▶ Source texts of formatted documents
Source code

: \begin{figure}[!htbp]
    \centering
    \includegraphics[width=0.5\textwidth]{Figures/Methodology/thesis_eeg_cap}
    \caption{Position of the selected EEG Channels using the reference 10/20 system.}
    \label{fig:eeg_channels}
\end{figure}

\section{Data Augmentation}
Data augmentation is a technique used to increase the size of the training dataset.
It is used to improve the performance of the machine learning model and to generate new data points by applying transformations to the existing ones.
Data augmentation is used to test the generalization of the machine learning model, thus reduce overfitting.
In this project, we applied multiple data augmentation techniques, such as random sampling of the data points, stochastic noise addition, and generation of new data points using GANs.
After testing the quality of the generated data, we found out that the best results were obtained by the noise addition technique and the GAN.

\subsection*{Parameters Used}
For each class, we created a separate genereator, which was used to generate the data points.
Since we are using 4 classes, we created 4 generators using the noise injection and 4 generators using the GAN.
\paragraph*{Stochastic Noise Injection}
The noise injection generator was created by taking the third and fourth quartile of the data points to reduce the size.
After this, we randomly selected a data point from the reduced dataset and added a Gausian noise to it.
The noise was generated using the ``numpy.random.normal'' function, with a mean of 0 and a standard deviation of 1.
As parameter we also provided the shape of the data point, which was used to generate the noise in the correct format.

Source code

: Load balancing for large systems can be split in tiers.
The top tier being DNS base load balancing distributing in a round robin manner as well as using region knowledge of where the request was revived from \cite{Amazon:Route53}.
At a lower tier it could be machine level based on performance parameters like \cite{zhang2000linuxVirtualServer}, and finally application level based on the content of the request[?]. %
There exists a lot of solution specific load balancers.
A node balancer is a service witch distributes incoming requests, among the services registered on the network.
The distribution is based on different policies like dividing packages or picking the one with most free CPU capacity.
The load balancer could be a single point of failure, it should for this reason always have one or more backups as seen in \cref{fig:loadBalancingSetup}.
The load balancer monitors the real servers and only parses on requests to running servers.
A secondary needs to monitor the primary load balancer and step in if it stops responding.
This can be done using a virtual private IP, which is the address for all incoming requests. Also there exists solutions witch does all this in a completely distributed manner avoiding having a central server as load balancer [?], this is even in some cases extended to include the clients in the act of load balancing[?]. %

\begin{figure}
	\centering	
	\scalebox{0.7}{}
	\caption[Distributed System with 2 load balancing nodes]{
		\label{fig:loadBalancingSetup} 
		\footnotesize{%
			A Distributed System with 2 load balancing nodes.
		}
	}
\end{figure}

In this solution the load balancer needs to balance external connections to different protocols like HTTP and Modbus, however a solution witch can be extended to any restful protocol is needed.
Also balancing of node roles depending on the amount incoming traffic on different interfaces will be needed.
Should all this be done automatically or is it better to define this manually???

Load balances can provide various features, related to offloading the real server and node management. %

▶ What you have to do
All of the data above should be duplicated exactly.

▶ Answer space
Source code

: \begin{figure}[!htbp]
    \centering
    \includegraphics[width=0.5\textwidth]{Figures/Methodology/thesis_eeg_cap}
    \caption{Position of the selected EEG Channels using the reference 10/20 system.}
    \label{fig:eeg_channels}
\end{figure}

\section{Data Augmentation}
Data augmentation is a technique used to increase the size of the training dataset.
It is used to improve the performance of the machine learning model and to generate new data points by applying transformations to the existing ones.
Data augmentation is used to test the generalization of the machine learning model, thus reduce overfitting.
In this project, we applied multiple data augmentation techniques, such as random sampling of the data points, stochastic noise addition, and generation of new data points using GANs.
After testing the quality of the generated data, we found out that the best results were obtained by the noise addition technique and the GAN.

\subsection*{Parameters Used}
For each class, we created a separate genereator, which was used to generate the data points.
Since we are using 4 classes, we created 4 generators using the noise injection and 4 generators using the GAN.
\paragraph*{Stochastic Noise Injection}
The noise injection generator was created by taking the third and fourth quartile of the data points to reduce the size.
After this, we randomly selected a data point from the reduced dataset and added a Gausian noise to it.
The noise was generated using the ``numpy.random.normal'' function, with a mean of 0 and a standard deviation of 1.
As parameter we also provided the shape of the data point, which was used to generate the noise in the correct format.

Source code

: Load balancing for large systems can be split in tiers.
The top tier being DNS base load balancing distributing in a round robin manner as well as using region knowledge of where the request was revived from \cite{Amazon:Route53}.
At a lower tier it could be machine level based on performance parameters like \cite{zhang2000linuxVirtualServer}, and finally application level based on the content of the request[?]. %
There exists a lot of solution specific load balancers.
A node balancer is a service witch distributes incoming requests, among the services registered on the network.
The distribution is based on different policies like dividing packages or picking the one with most free CPU capacity.
The load balancer could be a single point of failure, it should for this reason always have one or more backups as seen in \cref{fig:loadBalancingSetup}.
The load balancer monitors the real servers and only parses on requests to running servers.
A secondary needs to monitor the primary load balancer and step in if it stops responding.
This can be done using a virtual private IP, which is the address for all incoming requests. Also there exists solutions witch does all this in a completely distributed manner avoiding having a central server as load balancer [?], this is even in some cases extended to include the clients in the act of load balancing[?]. %

\begin{figure}
	\centering	
	\scalebox{0.7}{}
	\caption[Distributed System with 2 load balancing nodes]{
		\label{fig:loadBalancingSetup} 
		\footnotesize{%
			A Distributed System with 2 load balancing nodes.
		}
	}
\end{figure}

In this solution the load balancer needs to balance external connections to different protocols like HTTP and Modbus, however a solution witch can be extended to any restful protocol is needed.
Also balancing of node roles depending on the amount incoming traffic on different interfaces will be needed.
Should all this be done automatically or is it better to define this manually???

Load balances can provide various features, related to offloading the real server and node management. %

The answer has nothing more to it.